During 1981 to 1986, as a direct result of various events, the N.O.I/Black Muslim community within the California prison system, we became isolated and gradually reducing in size. We were no longer able to effectively fulfil our chosen mission. Therefore, my Afrikan spirit was moved to end my active membership, specifically with the Black Muslim community. I began to undergo a revolutionary transformation, which would afford me to complete my self-development as a New Afrikan man who is willing to commit my life to the liberation of our Afrikan people: to protect, serve and continue our protracted liberation struggle to rebuild our Afrikan family and entire New Afrikan nation.
I know my destiny! To uphold our traditional responsibilities as a New Afrikan manhood, brotherhood and fatherhood. With the passage of time, I have come to appreciate the fact that in spite of the very wicked events by the Kalifornia Department of Korrection (KDK) against Black Afrikan prisoners, which resulted in my protracted 33 years of captivity, I am the living seed of my New Afrikan foremothers, forefathers, perseverant family tree.
On July 9, 1987, Kalifornia Department of Korrection (KDK) and its prison Kalifornia Korrectional Institution, IV-A made their attempt to destroy this freedom fighter—physically, and mentally by shooting eight (8) 38MM stun guns, three (3) Taser darts. It was clear to me that the KDK wanted this freedom fighter to be featured in the local newspaper as another subjected to electronic torture by a Taser or murdered by the improper and unauthorized use of mechanical weapons. If it was not for the ancestral spirits of the freedom fighters proceeding my time, such as M. Garvey, Nina, W.L. Nolen, W. Christmas, G.L. Jackson, J. “Khatari” Gaulden, A. Powell, Arthur “Fly” Harris, C. Causey and Malcolm X, I would have been added to the long list of freedom fighters. Review the California Eastern District Court No. CIVF-90-0494 0WW-GGH-P, and you can also review the second Civil case this freedom fighter (FF) had to file against the KDK for their attempts to maim for life or murder me (#CIVF-96-5962-0WW-SMS-P) both out of the District same court. Based upon the fact of being outspoken against KDK and educating all Afrikan prisoners of how the U.S. Government is without justice when the laws are applied toward my people (Afrikans).

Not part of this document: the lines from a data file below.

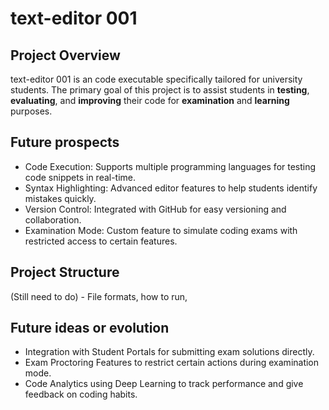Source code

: # text-editor 001

## Project Overview

text-editor 001 is an code executable specifically tailored for university students. 
The primary goal of this project is to assist students in **testing**, **evaluating**, and **improving** their code for **examination** and **learning** purposes.

## Future prospects

- Code Execution: Supports multiple programming languages for testing code snippets in real-time.
- Syntax Highlighting: Advanced editor features to help students identify mistakes quickly.
- Version Control: Integrated with GitHub for easy versioning and collaboration.
- Examination Mode: Custom feature to simulate coding exams with restricted access to certain features.

## Project Structure

(Still need to do) - File formats, how to run, 

##  Future ideas or evolution

- Integration with Student Portals for submitting exam solutions directly.
- Exam Proctoring Features to restrict certain actions during examination mode.
- Code Analytics using Deep Learning to track performance and give feedback on coding habits.

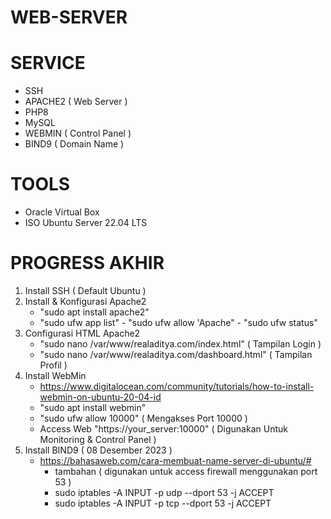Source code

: # WEB-SERVER
# SERVICE
- SSH
- APACHE2 ( Web Server )
- PHP8
- MySQL
- WEBMIN ( Control Panel )
- BIND9 ( Domain Name )
# TOOLS
- Oracle Virtual Box
- ISO Ubuntu Server 22.04 LTS
# PROGRESS AKHIR
1. Install SSH ( Default Ubuntu )
2. Install & Konfigurasi Apache2
   - "sudo apt install apache2"
   - "sudo ufw app list" - "sudo ufw allow 'Apache" - "sudo ufw status"
4. Configurasi HTML Apache2
   - "sudo nano /var/www/realaditya.com/index.html" ( Tampilan Login )
   - "sudo nano /var/www/realaditya.com/dashboard.html" ( Tampilan Profil )
5. Install WebMin
   - https://www.digitalocean.com/community/tutorials/how-to-install-webmin-on-ubuntu-20-04-id
   - "sudo apt install webmin"
   - "sudo ufw allow 10000" ( Mengakses Port 10000 )
   - Access Web "https://your_server:10000" ( Digunakan Untuk Monitoring & Control Panel )
6. Install BIND9 ( 08 Desember 2023 )
   - https://bahasaweb.com/cara-membuat-name-server-di-ubuntu/# 
     - tambahan ( digunakan untuk access firewall menggunakan port 53 )
     - sudo iptables -A INPUT -p udp --dport 53 -j ACCEPT
     - sudo iptables -A INPUT -p tcp --dport 53 -j ACCEPT
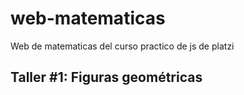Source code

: # web-matematicas
Web de matematicas del curso practico de js de platzi

## Taller #1: Figuras geométricas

I am a liberator of my people’s minds, bodies and souls! Therefore, KDK has held me in solitary confinement for the past 28  years for my political beliefs and spiritual morality as a “New Afrikan Revolutionary Nationalist” (NARN). I shall never be found among the broken men of my era! I now know my destiny. In a very bold technique and political campaign directed to enlighten the people (prisoners) about the police brutality, inadequate health care, inadequate housing, mis-education, Afrikan-on-Afrikan crimes, etc., it is through action that an organizer or revolutionary can uplift and enhance the consciousness of the Afrikan masses at large are said conspicuous injustices and oppressed conditions and try to be that exemplified and influential to encourage the people to fully contribute their … of expediency to serve within the framework of our political, economical, social, cultural and military sacrifices to our people.
KDK has labeled me as a member of the Black Guerrilla Family (BGF) and used that as a means to lock me up in SHU/Control Unit for the past 30+ years [since May 15, 1985]. In order to silence me from educating other Afrikan prisoners, but during my 30+ years of solitary confinement, I have continued to educate my people! Thirty years ago, KDK offered me a way out of the Control Unit to which I proudly rejected their wicked offer to return back to the general population.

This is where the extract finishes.